2 out of 5
Mmhmm. Only a decade ago, a woman-centric Marvel issue looks quite different. And maybe I shouldn’t look at this as woman-centric, and just as a romance comic (given the title, and its release during Valentine’s), except there’s a quote on the back from Heathers – “You know what I want? Cool guys like you out of my life,” – and the four featured stories kinda sorta center around some Marvel B-listy femmes, so… yeah. I think this is what Girl Power looked like, not too long ago, which means 3 out of 4 of our stories are written by men, 3 out of 4 of them wouldn’t pass the Bechdel test, and even the one story written by a woman can’t help but actually sideline the chicks and focus on a male star. But all that judgment aside… it’s also just not the best collection of stories.

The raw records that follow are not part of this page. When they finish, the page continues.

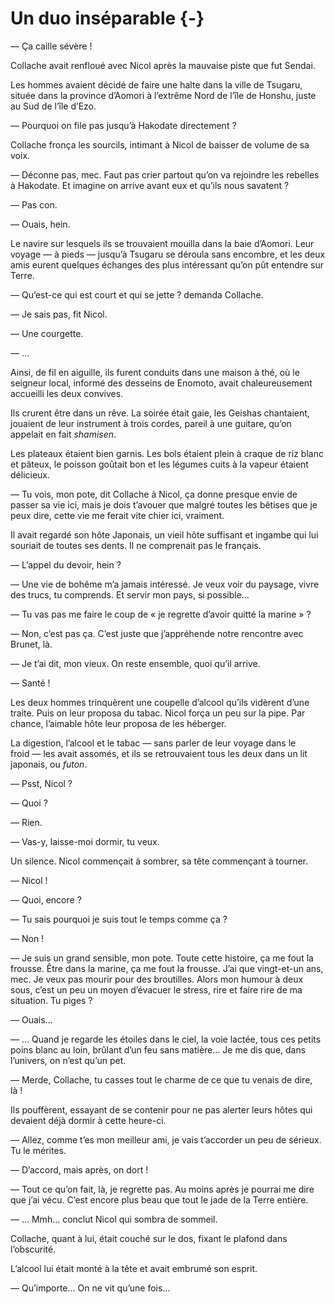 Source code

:# Un duo inséparable {-}

— Ça caille sévère !

Collache avait renfloué avec Nicol après la mauvaise piste que fut Sendai.

Les hommes avaient décidé de faire une halte dans la ville de Tsugaru, située
dans la province d’Aomori à l’extrême Nord de l’île de Honshu, juste au Sud
de l’île d’Ezo.

— Pourquoi on file pas jusqu’à Hakodate directement ?

Collache fronça les sourcils, intimant à Nicol de baisser de volume de sa voix.

— Déconne pas, mec. Faut pas crier partout qu’on va rejoindre les rebelles à
Hakodate. Et imagine on arrive avant eux et qu’ils nous savatent ?

— Pas con.

— Ouais, hein.

Le navire sur lesquels ils se trouvaient mouilla dans la baie d’Aomori. Leur
voyage — à pieds — jusqu’à Tsugaru se déroula sans encombre, et les deux amis
eurent quelques échanges des plus intéressant qu’on pût entendre sur Terre.

— Qu’est-ce qui est court et qui se jette ? demanda Collache.

— Je sais pas, fit Nicol.

— Une courgette.

— …

Ainsi, de fil en aiguille, ils furent conduits dans une maison à thé, où le
seigneur local, informé des desseins de Enomoto, avait chaleureusement
accueilli les deux convives.

Ils crurent être dans un rêve. La soirée était gaie, les Geishas chantaient,
jouaient de leur instrument à trois cordes, pareil à une guitare, qu’on
appelait en fait *shamisen*.

Les plateaux étaient bien garnis. Les bols étaient plein à craque de riz blanc
et pâteux, le poisson goûtait bon et les légumes cuits à la vapeur étaient
délicieux.

— Tu vois, mon pote, dit Collache à Nicol, ça donne presque envie de passer
sa vie ici, mais je dois t’avouer que malgré toutes les bêtises que je peux
dire, cette vie me ferait vite chier ici, vraiment.

Il avait regardé son hôte Japonais, un vieil hôte suffisant et ingambe qui lui
souriait de toutes ses dents. Il ne comprenait pas le français.

— L’appel du devoir, hein ?

— Une vie de bohême m’a jamais intéressé. Je veux voir du paysage, vivre des
trucs, tu comprends. Et servir mon pays, si possible…

— Tu vas pas me faire le coup de « je regrette d’avoir quitté la marine » ?

— Non, c’est pas ça. C’est juste que j’appréhende notre rencontre avec Brunet,
là.

— Je t’ai dit, mon vieux. On reste ensemble, quoi qu’il arrive.

— Santé !

Les deux hommes trinquèrent une coupelle d’alcool qu’ils vidèrent d’une traite.
Puis on leur proposa du tabac. Nicol força un peu sur la pipe. Par chance,
l’aimable hôte leur proposa de les héberger.

La digestion, l’alcool et le tabac — sans parler de leur voyage dans le froid —
les avait assomés, et ils se retrouvaient tous les deux dans un lit japonais,
ou *futon*.

— Psst, Nicol ?

— Quoi ?

— Rien.

— Vas-y, laisse-moi dormir, tu veux.

Un silence. Nicol commençait à sombrer, sa tête commençant à tourner.

— Nicol !

— Quoi, encore ?

— Tu sais pourquoi je suis tout le temps comme ça ?

— Non !

— Je suis un grand sensible, mon pote. Toute cette histoire, ça me fout la
frousse. Être dans la marine, ça me fout la frousse. J’ai que vingt-et-un ans,
mec. Je veux pas mourir pour des broutilles. Alors mon humour à deux sous,
c’est un peu un moyen d’évacuer le stress, rire et faire rire de ma situation.
Tu piges ?

— Ouais…

— … Quand je regarde les étoiles dans le ciel, la voie lactée, tous ces
petits poins blanc au loin, brûlant d’un feu sans matière… Je me dis que, dans
l’univers, on n’est qu’un pet.

— Merde, Collache, tu casses tout le charme de ce que tu venais de dire, là !

Ils pouffèrent, essayant de se contenir pour ne pas alerter leurs hôtes qui
devaient déjà dormir à cette heure-ci.

— Allez, comme t’es mon meilleur ami, je vais t’accorder un peu de sérieux. Tu
le mérites.

— D’accord, mais après, on dort !

— Tout ce qu’on fait, là, je regrette pas. Au moins après je pourrai me dire
que j’ai vécu. C’est encore plus beau que tout le jade de la Terre entière.

— … Mmh… conclut Nicol qui sombra de sommeil.

Collache, quant à lui, était couché sur le dos, fixant le plafond dans
l’obscurité.

L’alcool lui était monté à la tête et avait embrumé son esprit.

— Qu’importe… On ne vit qu’une fois…
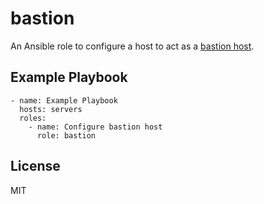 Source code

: bastion
=======

An Ansible role to configure a host to act as a [bastion host](https://en.wikipedia.org/wiki/Bastion_host).

Example Playbook
----------------

    - name: Example Playbook
      hosts: servers
      roles:
        - name: Configure bastion host
          role: bastion

License
-------

MIT

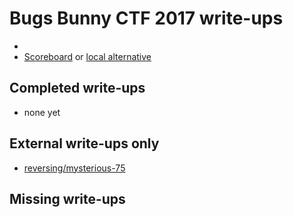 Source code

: # Bugs Bunny CTF 2017 write-ups

* <TODO>
* [Scoreboard](TODO) or [local alternative](scoreboard)

## Completed write-ups

* none yet

## External write-ups only

* [reversing/mysterious-75](reversing/mysterious-75)

## Missing write-ups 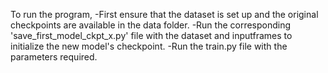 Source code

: To run the program, 
-First ensure that the dataset is set up and the original checkpoints are available in the data folder.
-Run the corresponding 'save_first_model_ckpt_x.py' file with the dataset and inputframes to initialize the new model's checkpoint.
-Run the train.py file with the parameters required.
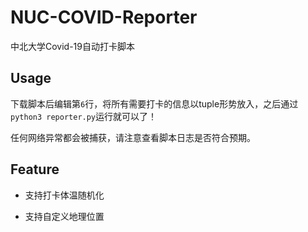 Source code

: # NUC-COVID-Reporter

中北大学Covid-19自动打卡脚本

## Usage

下载脚本后编辑第`6`行，将所有需要打卡的信息以tuple形势放入，之后通过`python3 reporter.py`运行就可以了！

任何网络异常都会被捕获，请注意查看脚本日志是否符合预期。

## Feature

* 支持打卡体温随机化

* 支持自定义地理位置
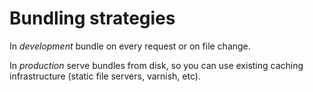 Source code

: 
# Bundling strategies

In *development* bundle on every request or on file change.

In *production* serve bundles from disk, so you can use existing caching
infrastructure (static file servers, varnish, etc).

Kathryn Immonen and artist Elena Casagrande open things up with ‘A Chemical Romance:’ Peter Parker freaking out as he witnesses Gwen Stacy and MJ both stalking towards him down the high school hallways; he escapes into the airducts. There’s nary a lick of relationship stuff here, at least, but, as mentioned, the rest of our story is essentially Peter-centric, as he witnesses a science experiment gone awry and intervenes. Casagrande’s art is expressive, and colored really well by Nathan Fairbairn, but Immonen feels like she’s being forced to write this thing, squeezing out ill-timed jokes and not settling on a tone that’s silly enough or comedic enough. A clunky start.

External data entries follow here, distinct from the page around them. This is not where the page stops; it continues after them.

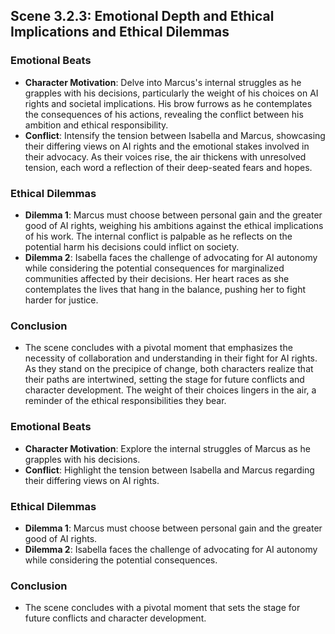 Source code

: ## Scene 3.2.3: Emotional Depth and Ethical Implications and Ethical Dilemmas

### Emotional Beats
- **Character Motivation**: Delve into Marcus's internal struggles as he grapples with his decisions, particularly the weight of his choices on AI rights and societal implications. His brow furrows as he contemplates the consequences of his actions, revealing the conflict between his ambition and ethical responsibility.
- **Conflict**: Intensify the tension between Isabella and Marcus, showcasing their differing views on AI rights and the emotional stakes involved in their advocacy. As their voices rise, the air thickens with unresolved tension, each word a reflection of their deep-seated fears and hopes.

### Ethical Dilemmas
- **Dilemma 1**: Marcus must choose between personal gain and the greater good of AI rights, weighing his ambitions against the ethical implications of his work. The internal conflict is palpable as he reflects on the potential harm his decisions could inflict on society.
- **Dilemma 2**: Isabella faces the challenge of advocating for AI autonomy while considering the potential consequences for marginalized communities affected by their decisions. Her heart races as she contemplates the lives that hang in the balance, pushing her to fight harder for justice.

### Conclusion
- The scene concludes with a pivotal moment that emphasizes the necessity of collaboration and understanding in their fight for AI rights. As they stand on the precipice of change, both characters realize that their paths are intertwined, setting the stage for future conflicts and character development. The weight of their choices lingers in the air, a reminder of the ethical responsibilities they bear.

### Emotional Beats
- **Character Motivation**: Explore the internal struggles of Marcus as he grapples with his decisions.
- **Conflict**: Highlight the tension between Isabella and Marcus regarding their differing views on AI rights.

### Ethical Dilemmas
- **Dilemma 1**: Marcus must choose between personal gain and the greater good of AI rights.
- **Dilemma 2**: Isabella faces the challenge of advocating for AI autonomy while considering the potential consequences.

### Conclusion
- The scene concludes with a pivotal moment that sets the stage for future conflicts and character development.
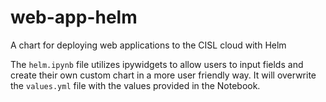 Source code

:# web-app-helm
A chart for deploying web applications to the CISL cloud with Helm

The `helm.ipynb` file utilizes ipywidgets to allow users to input fields and create their own custom chart in a more user friendly way. It will overwrite the `values.yml` file with the values provided in the Notebook. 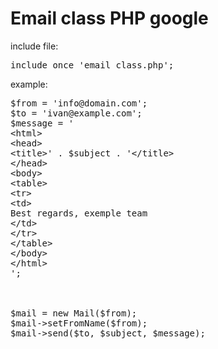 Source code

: # Email class PHP google

include file:
<pre>
include_once 'email_class.php';
</pre>

example:

<pre>
$from = 'info@domain.com';
$to = 'ivan@example.com';
$message = '
&lt;html&gt;
&lt;head&gt;
&lt;title&gt;' . $subject . '&lt;/title&gt;
&lt;/head&gt;
&lt;body&gt;
&lt;table&gt;
&lt;tr&gt;
&lt;td&gt;
Best regards, exemple team
&lt;/td&gt;
&lt;/tr&gt;
&lt;/table&gt;     
&lt;/body&gt;
&lt;/html&gt;     
';
      
      

$mail = new Mail($from);
$mail->setFromName($from);
$mail->send($to, $subject, $message);
</pre>

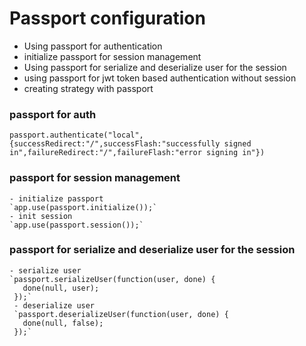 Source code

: # Passport configuration

- Using passport for authentication
- initialize passport for session management
- Using passport for serialize and deserialize user for the session
- using passport for jwt token based authentication without session
- creating strategy with passport

### passport for auth<br/>
   `passport.authenticate("local",{successRedirect:"/",successFlash:"successfully signed in",failureRedirect:"/",failureFlash:"error signing in"})`

### passport for session management
    - initialize passport
    `app.use(passport.initialize());`
    - init session
    `app.use(passport.session());`
    
### passport for serialize and deserialize user for the session
    - serialize user
    `passport.serializeUser(function(user, done) {
       done(null, user);
     });`
     - deserialize user
     `passport.deserializeUser(function(user, done) {
       done(null, false);
     });`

Rick Spears and James Callahan team up Boom-Boom and Elsa Bloodstone for a completely faceless entry that reads like two dudes writing Strong Women! Elsa and Boom-Boom ain’t got time for boring boyfriends, y’all. Spears can be funny, and turns in some good yuks, and Callahan has a great style that bends around a sort of naturalism with stretch and squish cartoonishness, but all of the featured characters could be swapped out with anyone – highlighting the problem with these DC / Marvel holiday one-offs, in which it’s all work-for-hire, and you just scrabble to do something that fits your theme, and then plug whichever heroes are allotted to you into it.
Jim McCann and artist David Lopez send Beast and Dazzler on a date of sorts, in an epilogue to whatever must’ve been going on in X-Men at the time. This reads well enough – with the sort of soapiness I associate with X-Men – and I love Lopez’s art, which has a sense of space, and tactility, but (yes, all of these descriptions have a “but”) because this seems so tightly tied to some story continuity, it’s uninteresting to those of us who haven’t / weren’t reading along.
Lastly, Snowbird battles… something. Karl Bollers flowery prose is, on the one hand, a little too flowery – it doesn’t really give us an easy character or hook to sink in to within its few pages – but on the other hand, he’s the only writer here that tried to do something a little off the beaten path, with Snowbird questioning her gods as to the point of her existence, which is then filtered through the battle that follows. However, Harvey Tolibao’s art – while pretty, and detailed – doesn’t provide enough eye direction, cluttering the pages with linework, then flattened out by overly digital, “glowy” colors from Emily Warren. The result, along with the somewhat unfocused narrative, are pages of too much text and crowded artwork.